Villeneuve a une compréhension profonde des mondes évoqués par Herbert, des subtilités de son histoire et des thèmes complexes en jeu. Dans sa capacité à mettre en place un grand récit et à établir un univers fictif compliqué, Dune est similaire à celui de Peter Jackson Le Seigneur des Anneaux : La Communauté du Roi. Tout comme le film de Jackson, également adapté d’un classique littéraire longtemps considéré comme infilmable, le film de Villeneuve fonctionne comme le premier chapitre d’une histoire plus vaste et constitue à lui seul une épopée époustouflante.

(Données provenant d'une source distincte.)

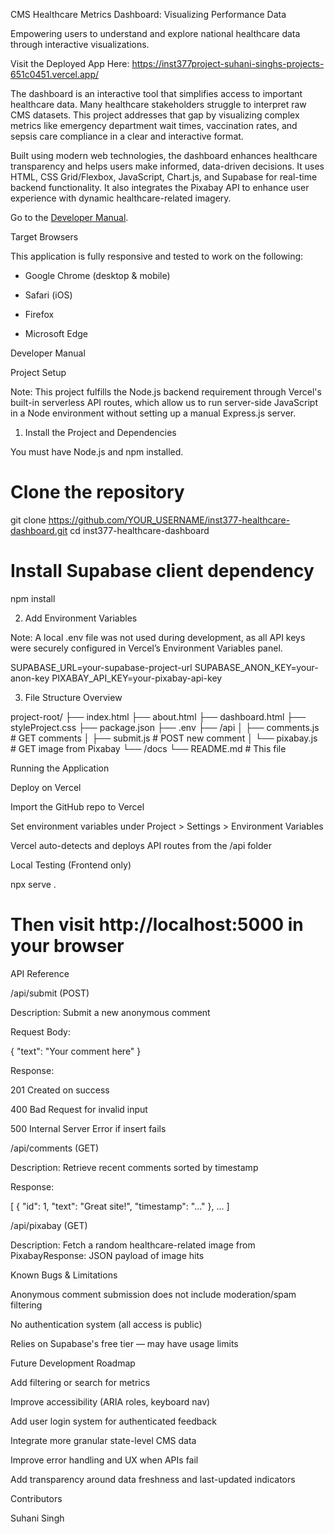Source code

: CMS Healthcare Metrics Dashboard: Visualizing Performance Data

Empowering users to understand and explore national healthcare data through interactive visualizations.

Visit the Deployed App Here: https://inst377project-suhani-singhs-projects-651c0451.vercel.app/

The dashboard is an interactive tool that simplifies access to important healthcare data. Many healthcare stakeholders struggle to interpret raw CMS datasets. This project addresses that gap by visualizing complex metrics like emergency department wait times, vaccination rates, and sepsis care compliance in a clear and interactive format.

Built using modern web technologies, the dashboard enhances healthcare transparency and helps users make informed, data-driven decisions. It uses HTML, CSS Grid/Flexbox, JavaScript, Chart.js, and Supabase for real-time backend functionality. It also integrates the Pixabay API to enhance user experience with dynamic healthcare-related imagery.

Go to the [Developer Manual](#developer-manual).

Target Browsers

This application is fully responsive and tested to work on the following:

- Google Chrome (desktop & mobile)

- Safari (iOS)

- Firefox

- Microsoft Edge

Developer Manual

Project Setup

Note: This project fulfills the Node.js backend requirement through Vercel's built-in serverless API routes, which allow us to run server-side JavaScript in a Node environment without setting up a manual Express.js server.

1. Install the Project and Dependencies

You must have Node.js and npm installed.

# Clone the repository
git clone https://github.com/YOUR_USERNAME/inst377-healthcare-dashboard.git
cd inst377-healthcare-dashboard

# Install Supabase client dependency
npm install

2. Add Environment Variables

Note: A local .env file was not used during development, as all API keys were securely configured in Vercel’s Environment Variables panel.

SUPABASE_URL=your-supabase-project-url
SUPABASE_ANON_KEY=your-anon-key
PIXABAY_API_KEY=your-pixabay-api-key

3. File Structure Overview

project-root/
├── index.html
├── about.html
├── dashboard.html
├── styleProject.css
├── package.json
├── .env
├── /api
│   ├── comments.js       # GET comments
│   ├── submit.js         # POST new comment
│   └── pixabay.js        # GET image from Pixabay
└── /docs
    └── README.md         # This file

Running the Application

Deploy on Vercel

Import the GitHub repo to Vercel

Set environment variables under Project > Settings > Environment Variables

Vercel auto-detects and deploys API routes from the /api folder

Local Testing (Frontend only)

npx serve .
# Then visit http://localhost:5000 in your browser

API Reference

/api/submit (POST)

Description: Submit a new anonymous comment

Request Body:

{
  "text": "Your comment here"
}

Response:

201 Created on success

400 Bad Request for invalid input

500 Internal Server Error if insert fails

/api/comments (GET)

Description: Retrieve recent comments sorted by timestamp

Response:

[
  { "id": 1, "text": "Great site!", "timestamp": "..." },
  ...
]

/api/pixabay (GET)

Description: Fetch a random healthcare-related image from PixabayResponse: JSON payload of image hits

Known Bugs & Limitations

Anonymous comment submission does not include moderation/spam filtering

No authentication system (all access is public)

Relies on Supabase's free tier — may have usage limits

Future Development Roadmap

Add filtering or search for metrics

Improve accessibility (ARIA roles, keyboard nav)

Add user login system for authenticated feedback

Integrate more granular state-level CMS data

Improve error handling and UX when APIs fail

Add transparency around data freshness and last-updated indicators

Contributors

Suhani Singh
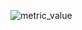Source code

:![metric_value](https://github.com/user-attachments/assets/c216ca16-b52b-4758-be14-7e2f2afa8ac4)





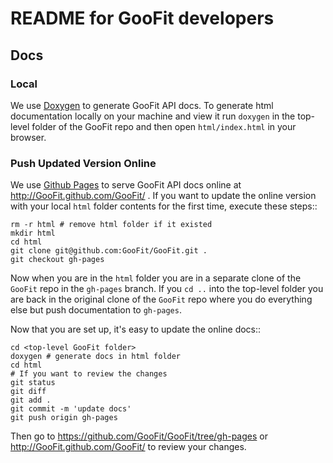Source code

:# README for GooFit developers

## Docs

### Local

We use [Doxygen](http://www.doxygen.org) to generate GooFit API docs.
To generate html documentation locally on your machine and view it run
``doxygen`` in the top-level folder of the GooFit repo and then open
``html/index.html`` in your browser.

### Push Updated Version Online

We use [Github Pages](http://pages.github.com) to serve GooFit API docs
online at http://GooFit.github.com/GooFit/ . If you want to update
the online version with your local ``html`` folder contents for the first
time, execute these steps::

	rm -r html # remove html folder if it existed
	mkdir html
	cd html
	git clone git@github.com:GooFit/GooFit.git .
	git checkout gh-pages

Now when you are in the ``html`` folder you are in a separate clone of the
``GooFit`` repo in the ``gh-pages`` branch. If you ``cd ..`` into the top-level
folder you are back in the original clone of the ``GooFit`` repo where
you do everything else but push documentation to ``gh-pages``.

Now that you are set up, it's easy to update the online docs::

	cd <top-level GooFit folder>
	doxygen # generate docs in html folder
	cd html
	# If you want to review the changes
	git status
	git diff
	git add .
	git commit -m 'update docs'
	git push origin gh-pages

Then go to https://github.com/GooFit/GooFit/tree/gh-pages or
http://GooFit.github.com/GooFit/ to review your changes.
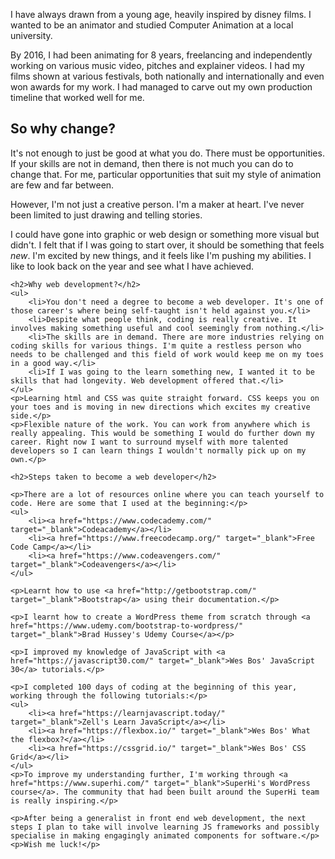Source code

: <div class="blog">
	<p>I have always drawn from a young age, heavily inspired by disney films. I wanted to be an animator and studied Computer Animation at a local university.</p>
	<p>
	By 2016, I had been animating for 8 years, freelancing and independently working on various music video, pitches and explainer videos. I had my films shown at various festivals, both nationally and internationally and even won awards for my work. I had managed to carve out my own production timeline that worked well for me.
	</p>
	<h2>So why change?</h2>
	<p>It's not enough to just be good at what you do. There must be opportunities. If your skills are not in demand, then there is not much you can do to change that. For me, particular opportunities that suit my style of animation are few and far between.</p>
	<p>However, I'm not just a creative person. I'm a maker at heart. I've never been limited to just drawing and telling stories.</p>
	<p>I could have gone into graphic or web design or something more visual but didn't. I felt that if I was going to start over, it should be something that feels <em>new</em>. I'm excited by new things, and it feels like I'm pushing my abilities. I like to look back on the year and see what I have achieved.</p>  

	<h2>Why web development?</h2>
	<ul>
		<li>You don't need a degree to become a web developer. It's one of those career's where being self-taught isn't held against you.</li>  
		<li>Despite what people think, coding is really creative. It involves making something useful and cool seemingly from nothing.</li>
		<li>The skills are in demand. There are more industries relying on coding skills for various things. I'm quite a restless person who needs to be challenged and this field of work would keep me on my toes in a good way.</li>
		<li>If I was going to the learn something new, I wanted it to be skills that had longevity. Web development offered that.</li>
	</ul>
	<p>Learning html and CSS was quite straight forward. CSS keeps you on your toes and is moving in new directions which excites my creative side.</p>
	<p>Flexible nature of the work. You can work from anywhere which is really appealing. This would be something I would do further down my career. Right now I want to surround myself with more talented developers so I can learn things I wouldn't normally pick up on my own.</p>

	<h2>Steps taken to become a web developer</h2>

	<p>There are a lot of resources online where you can teach yourself to code. Here are some that I used at the beginning:</p>
	<ul>
		<li><a href="https://www.codecademy.com/" target="_blank">Codeacademy</a></li>
		<li><a href="https://www.freecodecamp.org/" target="_blank">Free Code Camp</a></li>
		<li><a href="https://www.codeavengers.com/" target="_blank">Codeavengers</a></li>
	</ul>

	<p>Learnt how to use <a href="http://getbootstrap.com/" target="_blank">Bootstrap</a> using their documentation.</p>

	<p>I learnt how to create a WordPress theme from scratch through <a href="https://www.udemy.com/bootstrap-to-wordpress/" target="_blank">Brad Hussey's Udemy Course</a></p>

	<p>I improved my knowledge of JavaScript with <a href="https://javascript30.com/" target="_blank">Wes Bos' JavaScript 30</a> tutorials.</p>

	<p>I completed 100 days of coding at the beginning of this year, working through the following tutorials:</p>
	<ul>
		<li><a href="https://learnjavascript.today/" target="_blank">Zell's Learn JavaScript</a></li>
		<li><a href="https://flexbox.io/" target="_blank">Wes Bos' What the flexbox?</a></li>
		<li><a href="https://cssgrid.io/" target="_blank">Wes Bos' CSS Grid</a></li>
	</ul>
	<p>To improve my understanding further, I'm working through <a href="https://www.superhi.com/" target="_blank">SuperHi's WordPress course</a>. The community that had been built around the SuperHi team is really inspiring.</p>

	<p>After being a generalist in front end web development, the next steps I plan to take will involve learning JS frameworks and possibly specialise in making engagingly animated components for software.</p>
	<p>Wish me luck!</p>
</div>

Depuis qu’il est passé de son Canada natal au cinéma hollywoodien à gros budget, Villeneuve s’est taillé la réputation d’entreprendre et de réussir des projets extrêmement risqués. Arrivée était un film d’invasion extraterrestre sans une seule scène d’action et sa tournure finale a brisé le cœur du public du monde entier. Coureur de lames 2049 était la suite tardive d’un classique de science-fiction très apprécié et, malgré son échec commercial, il a réussi à satisfaire les fans de l’original. Avec Dune, Villeneuve l’a encore fait, adaptant une histoire lourde et à grande échelle avec soin, concentration et précision. Comme les précédents efforts de science-fiction du réalisateur, Dune se lance avec des ambitions vertigineuses et parvient à aller au-delà de ces ambitions.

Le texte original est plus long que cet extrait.